Sorting large sets of data is a good candidate for an exception, as
so often such a sort can become an application's bottleneck, unless
some attention is paid to the matter.

> Almost all creators of almost all programming languages care a lot about
> efficiency, about removing redundancies and optimizing frequent
> operations. 

Creators of *languages*, as opposed to creators of *implementations*,
would be rather ill-advised if they gave excessive weight to performance
issues.  Some languages have been designed (or maybe, have "grown") in
just such a mindset -- the result, almost inevitably, is the complexity
and occasional inelegance of C++, where implementation issues have
often been allowed to dominate language-design decisions.

The *implementers* of a language will weigh efficiency (of generated,
or interpreted, code) against many other issues, of course -- or else
you wouldn't see (e.g.) interpreters for languages that can quite
well be compiled down to machine-code, as previously mentioned.

> Higher-order functions, and parameterized functionals are
> absolutely fundamental in functional programming, and the compiler
> optimisations are pushed into extreme there. In OO languages all the
> caching mechanisms and some other ways of accelerating the dispatch of
> virtual methods are also quite important. Python is no exception. It is
> already very good, sure, and still improving, so I see no reason not to
> see a place which I think to be fragile (if you prefer that than the word
> "lousy").

"fragile" is just totally inappropriate when referring to performance -- I
suspect you're not using your mother tongue here (but then again, neither
am I, so, we're even).

Python is indeed an exception in always having put simplicity very, VERY
high up on the scale of values.  I like the results a lot.  Sure, I don't
mind if and when some operation gets optimized, as long as it's done
with the prudence that has always characterized Python's development.

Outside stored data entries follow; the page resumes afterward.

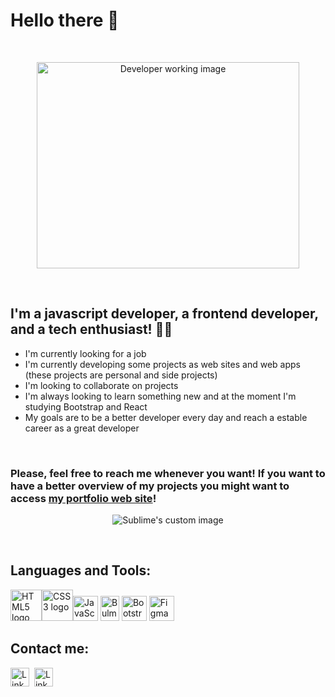 # Hello there 👋
<br>

<p align="center">
  <img src="https://i.imgur.com/x9sGBSj.png" alt="Developer working image" width="420" height="330"/>
</p>
<br>

## I'm a javascript developer, a frontend developer, and a tech enthusiast! 👨‍💻

* I'm currently looking for a job
* I'm currently developing some projects as web sites and web apps (these projects are personal and side projects)
* I'm looking to collaborate on projects
* I'm always looking to learn something new and at the moment I'm studying Bootstrap and React
* My goals are to be a better developer every day and reach a estable career as a great developer
<br>

### Please, feel free to reach me whenever you want! If you want to have a better overview of my projects you might want to access [my portfolio web site](https://guilhermezalla.github.io)!

<p align="center">
  <img src="https://emojipedia-us.s3.amazonaws.com/source/skype/289/man-technologist_1f468-200d-1f4bb.png" alt="Sublime's custom image"/>
</p>

<br>

## Languages and Tools: 

<img src="https://upload.wikimedia.org/wikipedia/commons/thumb/6/61/HTML5_logo_and_wordmark.svg/200px-HTML5_logo_and_wordmark.svg.png" alt="HTML5 logo" width="50" height="50"><img src="https://upload.wikimedia.org/wikipedia/commons/d/d5/CSS3_logo_and_wordmark.svg" alt="CSS3 logo" width="50" height="50"><img src="https://upload.wikimedia.org/wikipedia/commons/thumb/9/99/Unofficial_JavaScript_logo_2.svg/2048px-Unofficial_JavaScript_logo_2.svg.png" alt="JavaScript logo" width="40" height="40">
<img src="https://seeklogo.com/images/B/bulma-logo-45B5145BF4-seeklogo.com.png" alt="Bulma logo" width="30" height="40">
<img src="https://seeklogo.com/images/B/bootstrap-logo-3C30FB2A16-seeklogo.com.png" alt="Bootstrap logo" width="40" height="40">
<img src="https://upload.wikimedia.org/wikipedia/commons/3/33/Figma-logo.svg" alt="Figma logo" width="40" height="40">

## Contact me: 

<a href="https://www.linkedin.com/in/guilhermezalla/"><img src="https://cdn-icons-png.flaticon.com/512/174/174857.png" alt="LinkedIn logo" width="30" height="30"></a>&nbsp; <a href="mailto: zallaguilherme@gmail.com"><img src="https://cdn-icons.flaticon.com/png/512/2504/premium/2504727.png?token=exp=1642793594~hmac=bc8c61814aaa1b1bf30b012e81a5f3fb" alt="LinkedIn logo" width="30" height="30"></a>

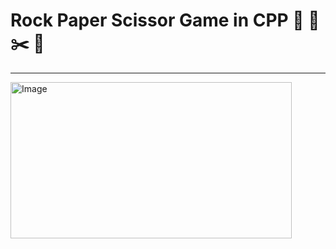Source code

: # Rock Paper Scissor Game in CPP 👊 🏻✂️ 📰
<hr>
<img src="https://c.tenor.com/7HFPLm7Rl8oAAAAM/321-count-down.gif" alt="Image" width="450px" height="250px"> 
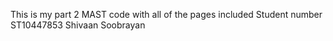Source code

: This is my part 2 MAST code with all of the pages included 
Student number ST10447853
Shivaan Soobrayan
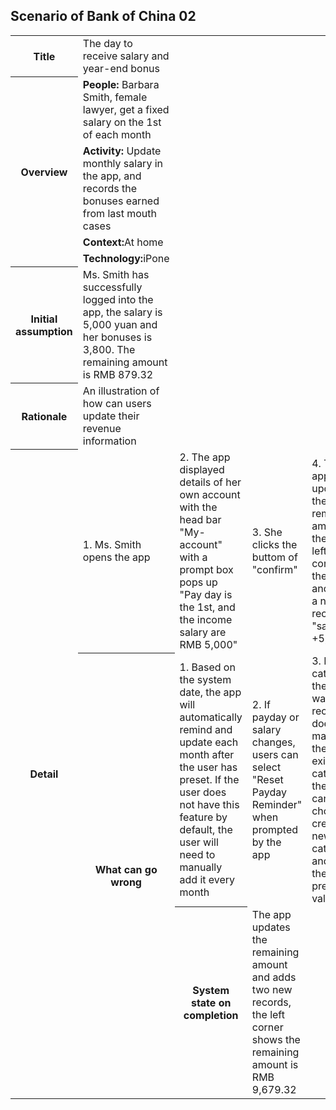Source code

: ## Scenario of Bank of China 02
<table>
	<tr>
		<th>Title</th>
		<td>The day to receive salary and year-end bonus</td>
	</tr>
	<tr>
		<th rowspan = "4">Overview</th>
		<td><strong>People:</strong> Barbara Smith, female lawyer, get a fixed salary on the 1st of each month</td>
	</tr>
	<tr>
		<td><strong>Activity:</strong> Update monthly salary in the app, and records the bonuses earned from last mouth cases</td>
	</tr>
	<tr>
		<td><strong>Context:</strong>At home </td>
	</tr>
	<tr>
		<td><strong>Technology:</strong>iPone </td>
	</tr>
	<tr>
		<th>Initial assumption</th>
		<td>Ms. Smith has successfully logged into the app, the salary is 5,000 yuan and her bonuses is 3,800. The remaining amount is RMB 879.32</td>
	</tr>
	<tr>
		<th>Rationale</th>
		<td> An illustration of how can users update their revenue information</td>
	</tr>
	<tr>
		<th rowspan = "13">Detail</th>
		<td>1. Ms. Smith opens the app</td>
		<td>2. The app displayed details of her own account with the head bar "My-account" with a prompt box pops up "Pay day is the 1st, and the income salary are RMB 5,000"</td>
		<td>3. She clicks the buttom of "confirm"</td>
		<td>4. The app updates the remaining amount in the top left corner of the page and adds a new record of "salary +5,000"</td>
		<td>5. She clicks the big bottum "+" under the account information page</td>
		<td>6. The app displays the existing categories in "expenditure" head bar by default</td>
		<td>7. She clicks the "income" on the head bar</td>
		<td>8. The app displays the existing categories in "income"</td>
		<td>9. She chooses the categories "bonuses", and the app shows the preset avrage is RMB 3,000</td>
		<td>10. She changes the amount by typping 3,800</td>
		<td>11. She clicks "confirm"</td>
		<td>12. The app updates the remaining amount and adds a new record of "bonuses +3,800"</td>
		<td>13. She exits the app"</td>
	<tr>
		<th rowspan = "3">What can go wrong</th>
		<td>1. Based on the system date, the app will automatically remind and update each month after the user has preset. If the user does not have this feature by default, the user will need to manually add it every month</td>
		<td>2. If payday or salary changes, users can select "Reset Payday Reminder" when prompted by the app</td>
		<td>3. If the category the user wants to record does not match the existing category, the user can choose to create a new category and set the preset value</td>
	</tr>
	<tr>
		<th>System state on completion</th>
		<td>The app updates the remaining amount and adds two new records, the left corner shows the remaining amount is RMB 9,679.32
</td>
	</tr>
</table>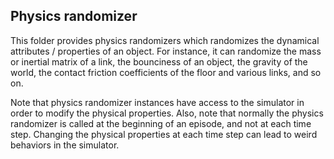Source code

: ## Physics randomizer

This folder provides physics randomizers which randomizes the dynamical attributes / properties of an object.
For instance, it can randomize the mass or inertial matrix of a link, the bounciness of an object, the gravity of 
the world, the contact friction coefficients of the floor and various links, and so on.

Note that physics randomizer instances have access to the simulator in order to modify the physical properties.
Also, note that normally the physics randomizer is called at the beginning of an episode, and not at each time
step. Changing the physical properties at each time step can lead to weird behaviors in the simulator.
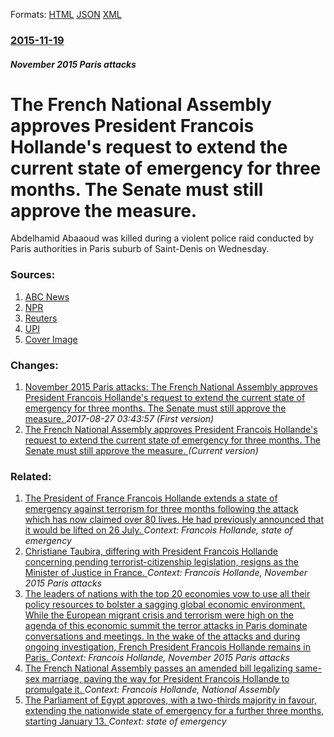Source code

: 
Formats: [HTML](/news/2015/11/19/the-french-national-assembly-approves-president-franassois-hollande-s-request-to-extend-the-current-state-of-emergency-for-three-months-the.html)  [JSON](/news/2015/11/19/the-french-national-assembly-approves-president-franassois-hollande-s-request-to-extend-the-current-state-of-emergency-for-three-months-the.json)  [XML](/news/2015/11/19/the-french-national-assembly-approves-president-franassois-hollande-s-request-to-extend-the-current-state-of-emergency-for-three-months-the.xml)  

### [2015-11-19](/news/2015/11/19/index.md)

##### November 2015 Paris attacks
# The French National Assembly approves President Francois Hollande's request to extend the current state of emergency for three months. The Senate must still approve the measure. 

Abdelhamid Abaaoud was killed during a violent police raid conducted by Paris authorities in Paris suburb of Saint-Denis on Wednesday.


### Sources:

1. [ABC News](http://abcnews.go.com/US/dozens-watch-us-fear-paris-copycat-attack/story?id=35308750)
2. [NPR](http://www.npr.org/sections/thetwo-way/2015/11/19/456607650/architect-of-paris-attacks-was-killed-in-raid-french-authorities-say)
3. [Reuters](https://www.reuters.com/article/2015/11/20/us-france-shooting-watchlists-idUSKCN0T900N20151120#FTVkiVcffrxDcKv1.97)
4. [UPI](http://www.upi.com/Top_News/World-News/2015/11/19/UN-committee-denounces-North-Korea-human-rights-violations/1891447986491/)
4. [Cover Image](https://media.npr.org/assets/img/2015/11/19/ap_825267826292_wide-c73b4a9d41034fcaef7f6858d581dd922c445c3b.jpg?s=1400)

### Changes:

1. [November 2015 Paris attacks: The French National Assembly approves President Francois Hollande's request to extend the current state of emergency for three months. The Senate must still approve the measure. ](/news/2015/11/19/november-2015-paris-attacks-the-french-national-assembly-approves-president-franassois-hollande-s-request-to-extend-the-current-state-of-eme.md) _2017-08-27 03:43:57 (First version)_
1. [The French National Assembly approves President Francois Hollande's request to extend the current state of emergency for three months. The Senate must still approve the measure. ](/news/2015/11/19/the-french-national-assembly-approves-president-franassois-hollande-s-request-to-extend-the-current-state-of-emergency-for-three-months-the.md) _(Current version)_

### Related:

1. [The President of France Francois Hollande extends a state of emergency against terrorism for three months following the attack which has now claimed over 80 lives. He had previously announced that it would be lifted on 26 July. ](/news/2016/07/15/the-president-of-france-franassois-hollande-extends-a-state-of-emergency-against-terrorism-for-three-months-following-the-attack-which-has-no.md) _Context: Francois Hollande, state of emergency_
2. [Christiane Taubira, differing with President Francois Hollande concerning pending terrorist-citizenship legislation, resigns as the Minister of Justice in France. ](/news/2016/01/27/christiane-taubira-differing-with-president-franassois-hollande-concerning-pending-terrorist-citizenship-legislation-resigns-as-the-ministe.md) _Context: Francois Hollande, November 2015 Paris attacks_
3. [The leaders of nations with the top 20 economies vow to use all their policy resources to bolster a sagging global economic environment. While the European migrant crisis and terrorism were high on the agenda of this economic summit the terror attacks in Paris dominate conversations and meetings. In the wake of the attacks and during ongoing investigation, French President Francois Hollande remains in Paris. ](/news/2015/11/15/the-leaders-of-nations-with-the-top-20-economies-vow-to-use-all-their-policy-resources-to-bolster-a-sagging-global-economic-environment-whi.md) _Context: Francois Hollande, November 2015 Paris attacks_
4. [The French National Assembly passes an amended bill legalizing same-sex marriage, paving the way for President Francois Hollande to promulgate it. ](/news/2013/04/23/the-french-national-assembly-passes-an-amended-bill-legalizing-same-sex-marriage-paving-the-way-for-president-franassois-hollande-to-promulg.md) _Context: Francois Hollande, National Assembly_
5. [The Parliament of Egypt approves, with a two-thirds majority in favour, extending the nationwide state of emergency for a further three months, starting January 13. ](/news/2018/01/9/the-parliament-of-egypt-approves-with-a-two-thirds-majority-in-favour-extending-the-nationwide-state-of-emergency-for-a-further-three-mont.md) _Context: state of emergency_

Do study the Python internals, and find out where the moderate amount
of complexity in them is invested.  Parsing (for reasons that I don't
really understand, to be honest -- I don't know why the parsing, which
is hardly a key bottleneck, isn't done in the simplest possible way), 
dictionaries, sorting, and a very few other major hotspots -- small
areas of code that have disproportionate impact on overall performance,
just as could be predicted.

Do, in particular, look for the complications used to "push into
extreme ... the optimizations" for any of the cases you mention.  Then,
when you're done looking, and I suspect having come up with scant
findings, feel free to experiment in inserting whatever complications
you believe would make a major difference.  I'm pretty confident
that nothing will even begin to _scratch_ the 1000% advantages so
easily measured for DSU, of course:-).

> I appreciate your contribution to the Cookbook and I understand that
> you will defend DSU.
> 
>> That's not "polluting the memory with an ephemeric sequence" --
>> it's investing some memory (not much -- O(N) memory, peanuts!)
>> to reduce computation.  A hallowed, time-honored approach, you know.
> 
> It is your philosophy but there are others. For some people space matters,
> you know.

It's not a matter of "for some people" -- the way you put it, you do
make it seem a psychopathological issue, you know.  If you don't have
the space to invest, then you don't -- that doesn't depend on "people"
as much as on what size of program is running on what size of machine.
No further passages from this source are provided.